De titel van het vorige artikel was: ‘Lekker schrijven’, dit artikel krijgt als titel: ‘Lekker leesbaar schrijven.’
Want als je lekker aan het schrijven bent, wil je ook dat het lekker leesbaar is voor je lezer.
Lekker leesbaar wordt je boek niet alleen door aandacht te geven aan de inhoud – het WAT, maar vooral ook aan de woorden en zinnen waarmee je die inhoud aan je lezer overbrengt – het HOE. Ik heb het hier niet over spelling, maar over hoe je je zinnen en teksten construeert.
Zinsopbouw
De kern van een zin wordt gevormd door het onderwerp en een werkwoord. Ga van die kern uit en zet onderwerp en bijbehorend werkwoord niet te ver uit elkaar; hoe verder uit elkaar, hoe slechter leesbaar de zin.
Bijzinnen
Bijzinnen zijn vaak een risico. Een bijzin is een zin die iets nader vertelt over de hoofdzin. Bijvoorbeeld in:
De vreemdeling, die er intimiderend uitzag, kwam naar ze toe.
De bijzin hierin is ‘die er intimiderend uitzag’. In deze samengestelde zin is er sprake van een tangconstructie; de bijzin heeft de hoofdzin in de tang, want hij staat tussen het onderwerp (de vreemdeling) en het werkwoord (kwam). Op zich kan dat, maar lange bijzinnen betalen tol aan de leesbaarheid. Zeker als de hoofdzin ook lang is:
De jurk, die gemaakt was van een glanzende stof, afgebiesd met pailletten en een hupse split voor een blik op haar lange benen, vond Sue perfect voor het feestje waarvoor ze een uitnodiging van een mysterieuze afzender in haar brievenbus had gevonden.

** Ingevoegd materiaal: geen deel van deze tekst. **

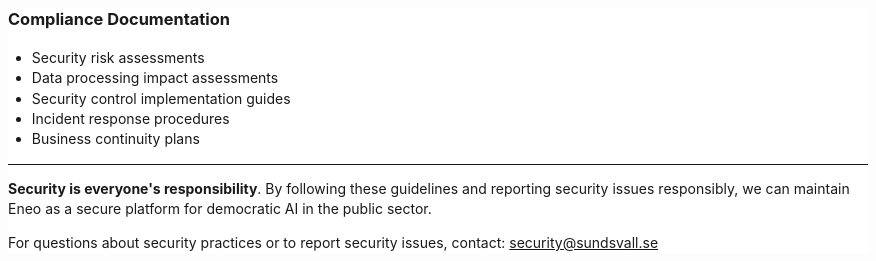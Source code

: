 ### Compliance Documentation

- Security risk assessments
- Data processing impact assessments
- Security control implementation guides
- Incident response procedures
- Business continuity plans

---

**Security is everyone's responsibility**. By following these guidelines and reporting security issues responsibly, we can maintain Eneo as a secure platform for democratic AI in the public sector.

For questions about security practices or to report security issues, contact: security@sundsvall.se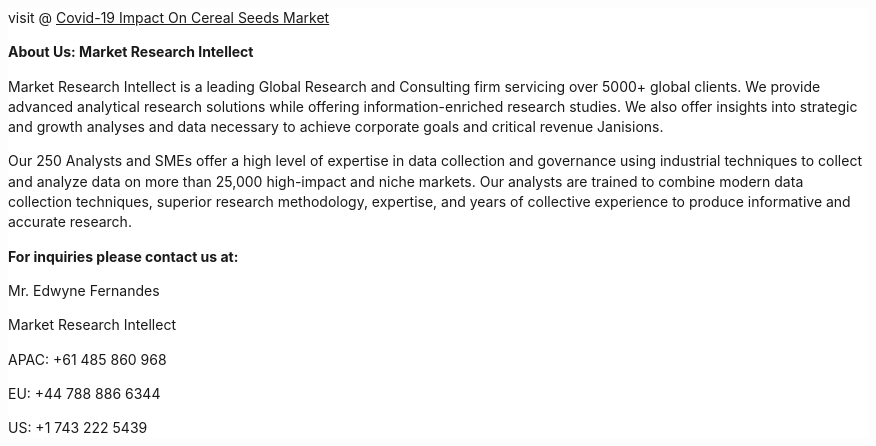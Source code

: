 visit&nbsp;@</strong>&nbsp;</span><span class="font-[700]"><a href="https://www.marketresearchintellect.com/product/global-covid-19-impact-on-cereal-seeds-market/?utm_source=Linkedin&utm_medium=815" target="_blank" data-tracking-control-name="article-ssr-frontend-pulse_little-text-block" data-tracking-will-navigate="" data-test-link="">Covid-19 Impact On Cereal Seeds Market</a></span></p><p><strong><span class="font-[700]">About Us: Market Research Intellect</span></strong></p><p><span class="">Market Research Intellect is a leading Global Research and Consulting firm servicing over 5000+ global clients. We provide advanced analytical research solutions while offering information-enriched research studies.&nbsp;</span>We also offer insights into strategic and growth analyses and data necessary to achieve corporate goals and critical revenue Janisions.</p><p><span class="">Our 250 Analysts and SMEs offer a high level of expertise in data collection and governance using industrial techniques to collect and analyze data on more than 25,000 high-impact and niche markets. Our analysts are trained to combine modern data collection techniques, superior research methodology, expertise, and years of collective experience to produce informative and accurate research.</span></p><p><strong>For inquiries please contact us at:</strong></p><p>Mr. Edwyne Fernandes</p><p>Market Research Intellect</p><p>APAC: +61 485 860 968</p><p>EU: +44 788 886 6344</p><p>US: +1 743 222 5439</p>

Maak er dan liever twee zinnen van:
De jurk was perfect voor het feestje waarvoor ze een uitnodiging van een mysterieuze afzender in haar brievenbus had gekregen, vond Sue. Hij was gemaakt van een glanzende stof, afgebiesd met pailletten en had een hupse split voor een blik op haar lange benen.

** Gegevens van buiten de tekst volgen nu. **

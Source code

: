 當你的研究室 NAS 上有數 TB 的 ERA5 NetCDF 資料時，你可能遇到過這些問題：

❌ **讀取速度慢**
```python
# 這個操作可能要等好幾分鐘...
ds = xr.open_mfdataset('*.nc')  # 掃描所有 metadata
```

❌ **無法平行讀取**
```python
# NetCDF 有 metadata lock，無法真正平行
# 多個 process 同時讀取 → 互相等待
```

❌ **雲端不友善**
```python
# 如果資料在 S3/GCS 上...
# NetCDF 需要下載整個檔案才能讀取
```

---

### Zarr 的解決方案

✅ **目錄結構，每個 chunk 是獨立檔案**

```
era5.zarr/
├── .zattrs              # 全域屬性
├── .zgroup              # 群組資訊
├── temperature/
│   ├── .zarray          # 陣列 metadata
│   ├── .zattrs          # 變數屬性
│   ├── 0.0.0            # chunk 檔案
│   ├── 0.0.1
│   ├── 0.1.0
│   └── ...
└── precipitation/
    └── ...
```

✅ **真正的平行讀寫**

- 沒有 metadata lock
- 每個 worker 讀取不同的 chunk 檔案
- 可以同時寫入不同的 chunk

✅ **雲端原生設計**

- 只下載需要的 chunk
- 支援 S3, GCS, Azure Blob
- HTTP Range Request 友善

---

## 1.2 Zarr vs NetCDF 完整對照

(Los van de tangconstructie: sowieso mogen die zinnen wel wat bondiger.)
Bijzinnen in bijzinnen maken het nog ingewikkelder.
Hulpwerkwoorden
Een hulpwerkwoord is een werkwoord dat een combinatie vormt met het hoofdwerkwoord; bijvoorbeeld ‘heb’ in:
Ik heb me in hem vergist.
Hulpwerkwoorden zijn niet altijd per se nodig. Maak je zin bondiger door bijvoorbeeld:
Zo kun je een heerlijke taart bakken.
te vervangen door:
Zo bak je een heerlijke taart.
Lange en korte zinnen
Uit het bovenstaande zou je kunnen concluderen dat je alleen maar korte zinnen zou moeten schrijven. Dat is niet zo; met alleen maar korte zinnen wordt je tekst saai; dat geldt ook voor alleen maar lange zinnen. Wissel kort en lang dus af, dat maakt het dynamisch.
Passieve zinnen
Passieve zinnen zijn zinnen in de lijdende vorm, bijvoorbeeld:
De hond werd naar de dierenarts gebracht.
Passieve zinnen maken je tekst ook passief; er zit geen tempo in. Daarbij zijn ze vaak vaag omdat het onduidelijk is wie het genoemde doet, zoals in het voorbeeld.
Beide nadelen voorkom je door de zin actief te maken:
De dierenambulance bracht de hond naar de dierenarts.
Petite anecdote: Stephen King schreef in zijn boek On Writing:
Timid writers like passive verbs for the same reason that timid lovers like passive partners.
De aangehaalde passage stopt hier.